Да, легко. За долгую жизнь накопилось изрядно, и Ветер о многом рассказывал без утайки. И шрамов на теле хватает. А у тебя, Илча, другие раны, невидимые. От них не остается шрамов, потому что они не рубцуются.
— Я, главный Серединный Судья Городского Совета Вальвира, спрашиваю Вольного Ветра! Знаешь ли ты человека, который только что прилюдно обвинил тебя в тягчайшем воровстве, назвал мошенником и в том упорствует?
Можно было отказаться и побороться, но вряд ли это поможет. Они пойдут до конца и поведут за собою парня.
— Да, я знаю его, — ответил Ветер в наступившем временном затишье, пока толпа ловила его ответ. — Это Илча, бывший мой ученик, если ему угодно так называться.
Советнику Троду, оказавшемуся еще и Серединным Судьей, пришлось переждать бурю, чтобы спросить вновь:
— Значит, проситель стихотворцу известен.

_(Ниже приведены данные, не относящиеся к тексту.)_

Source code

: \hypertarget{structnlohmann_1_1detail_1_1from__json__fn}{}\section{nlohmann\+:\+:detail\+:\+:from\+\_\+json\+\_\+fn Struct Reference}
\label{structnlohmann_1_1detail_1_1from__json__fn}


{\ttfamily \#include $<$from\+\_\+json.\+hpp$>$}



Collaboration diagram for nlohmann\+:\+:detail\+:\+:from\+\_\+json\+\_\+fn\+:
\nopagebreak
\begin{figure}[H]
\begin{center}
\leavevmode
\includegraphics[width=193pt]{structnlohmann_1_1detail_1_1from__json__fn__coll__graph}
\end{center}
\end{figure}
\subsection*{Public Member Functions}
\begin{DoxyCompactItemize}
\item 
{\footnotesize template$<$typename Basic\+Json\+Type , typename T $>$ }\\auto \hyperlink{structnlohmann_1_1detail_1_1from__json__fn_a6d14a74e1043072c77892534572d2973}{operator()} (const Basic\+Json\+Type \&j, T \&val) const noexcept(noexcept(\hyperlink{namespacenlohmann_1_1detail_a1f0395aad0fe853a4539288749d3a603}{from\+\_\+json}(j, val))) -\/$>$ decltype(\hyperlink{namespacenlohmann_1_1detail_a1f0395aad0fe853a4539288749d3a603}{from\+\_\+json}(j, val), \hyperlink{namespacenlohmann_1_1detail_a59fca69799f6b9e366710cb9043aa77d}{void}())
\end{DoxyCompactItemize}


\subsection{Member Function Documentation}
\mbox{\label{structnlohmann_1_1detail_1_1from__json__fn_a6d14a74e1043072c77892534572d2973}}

Х-м… Признаться, я надеялся на иное… — Советник заметно посуровел. — Была ли в словах просителя, которого ты сам только что назвал своим учеником, хотя бы часть правды, или это не более чем наговор?
Вопрос прозвучал так, будто Трод сам подсказывал выход, будучи всецело на стороне стихотворца. И это рождало великий соблазн.
Народ сразу же затих. Ветер поискал в своем сердце верный ответ и не нашел его.
— Я не стану отвечать.
Услышал после еще одной людской бури:
— Получается, ты признаешь, что его слова — чистая правда?
— Разве я это сказал? Я не стану отвечать, и только.